Menjelang tahun ke-2 Hijriah, Rasulullah SAW telah memberi batasan mengenai aturan-aturan dasar, bentuk-bentuk harta yang wajib dizakati, siapa yang harus membayar zakat, dan siapa yang berhak menerima zakat Dan, sejak saat itu zakat telah berkembang dari sebuah praktik sukarela menjadi kewajiban sosial keagamaan yang dilembagakan yang diharapkan dipenuhi oleh setiap Muslim yang hartanya telah mencapai nisab, jumlah minimum kekayaan yang wajib dizakati. Selain itu zakat pada masa rasulullah SAW juga di gunakan sebagai sumber pendapatan negara. Walaupun sudah di undangkan sebagai pendapatan negara sejak tahun kedua hijriah, namun baru bisa di pungut sebatas zakat fitrah, kewajiban atas zakat mal masih bersifat sukarela. Efektif pelaksanaan zakat mal baru terwujud pada tahun kesembilan hijriah. Ketika Islam telah kokoh, wilayah negara meluas dengan cepat orang-orang berbondong-bondong masuk Islam. Peraturan yang disusun meliputi sistem pengumpulan zakat, batas-batas zakat, dan tingkat presentasi  sistem penggajian hak-hak amil zakat.

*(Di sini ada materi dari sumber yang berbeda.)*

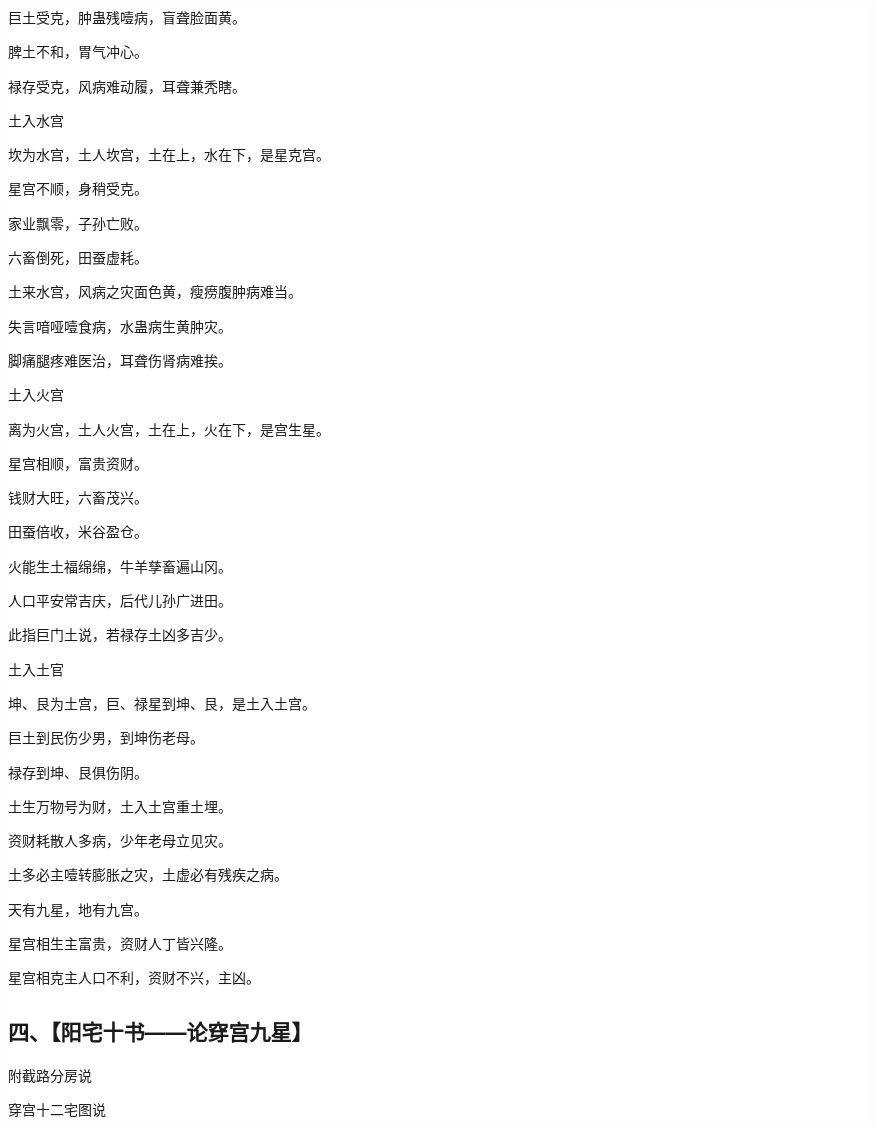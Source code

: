 巨土受克，肿蛊残噎病，盲聋脸面黄。

脾土不和，胃气冲心。

禄存受克，风病难动履，耳聋兼秃瞎。

土入水宫

坎为水宫，土人坎宫，土在上，水在下，是星克宫。

星宫不顺，身稍受克。

家业飘零，子孙亡败。

六畜倒死，田蚕虚耗。

土来水宫，风病之灾面色黄，瘦痨腹肿病难当。

失言喑哑噎食病，水蛊病生黄肿灾。

脚痛腿疼难医治，耳聋伤肾病难挨。

土入火宫

离为火宫，土人火宫，土在上，火在下，是宫生星。

星宫相顺，富贵资财。

钱财大旺，六畜茂兴。

田蚕倍收，米谷盈仓。

火能生土福绵绵，牛羊孳畜遍山冈。

人口平安常吉庆，后代儿孙广进田。

此指巨门土说，若禄存土凶多吉少。

土入土官

坤、艮为土宫，巨、禄星到坤、艮，是土入土宫。

巨土到民伤少男，到坤伤老母。

禄存到坤、艮俱伤阴。

土生万物号为财，土入土宫重土埋。

资财耗散人多病，少年老母立见灾。

土多必主噎转膨胀之灾，土虚必有残疾之病。

天有九星，地有九宫。

星宫相生主富贵，资财人丁皆兴隆。

星宫相克主人口不利，资财不兴，主凶。

## 四、【阳宅十书——论穿宫九星】

附截路分房说

穿宫十二宅图说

Dapat diartikan bahwa manajemen zakat pada masa rasulullah SAW di gunakan untuk mensejahterakan rakyatnya dengan mengunakan azas berimbang artinya semua pemasukan habis di gunakan untuk dibelanjakan sesuai kebutuhan negara. Karena zakat merupakan ibadah wajib untuk umat islam, maka menghitung berapa besar zakat yang ahrus di keluarkan dapat di lakukan sendiri dengan penuh kesadaran iman dan takwa. Begitulah   rasulullah SAW meletakan zakat yang berlandaskan keadilan sejak masa  awal pemerintahan islam. Karena zakat ini sangat penting dalam menyusun kehidupan yang humanis dan harmonis. Peranan zakat, baik zakat fitrah maupun zakat harta dalam pemerataan pendapatan akan lebih ketara kalau dihubungkan dan dilaksanakan dengan nilai-nilai lainya.

B.    Manajemen zakat pada masa Khulafa ‘al Rasyidun
Pada masa kepemerintahan Khulafa’al Rasyidun  melanjutkan tugas Nabi, terutama tugas tugas pemerintahan khususnya dalam mengembangkan sejarah agama Islam termasuk menegakkan syariat zakat. Karena dalam masa  ini fungsi  zakat sebagai pajak dan sumber utama pendapatan Negara. Abu Bakar di hadapkan pada permasalahan pembangkangan-pembangkangan seperti kaum yang murtad dan kelompok yang tidak mau membayar zakat kepada negara. Abu bakar mengambil langkah-langkah tegas untuk mengumpulkan zakat dari umat Islam termasuk badui yang kembali meperlihatkan pembangkanganya setelah Rasullulah wafat. Menurut imam  sayuti ketika berita wafatnya Rasullulah tersebarr keseluruh penjuru madinah, banyak suku-suku arab yang menolak membayar zakat. Abu bakar memerintakan pasukanya untuk menyerang suku-suku pembangkang tersebut. Langkah ini tidak disetujui Umar bin Khattab ra. dengan alasan, perintah memerangi seseorang itu hanya bisa dibenarkan hingga batas seseorang belum mengucapkan dua kalimah syahadah. Sementara Abu bakar beralasan bahwa apabila tindakan pembangkangan mereka untuk membayar zakat dibiarkan, akan menjadi presiden buruk terhadap pemahaman Islam. Dalam pelaksanaan dan pengelolaan zakat Abu Bakar terkenal dengan keakuratan dan ketelitianya. Terbukti dengan ketelitian dan keakuratanya  khalifah Abu Bakar langsung turun tangan dan mengangkat beberapa tugas (amil zakat), sehingga pemungutan dan penyaluran harta zakat berjalan dengan baik.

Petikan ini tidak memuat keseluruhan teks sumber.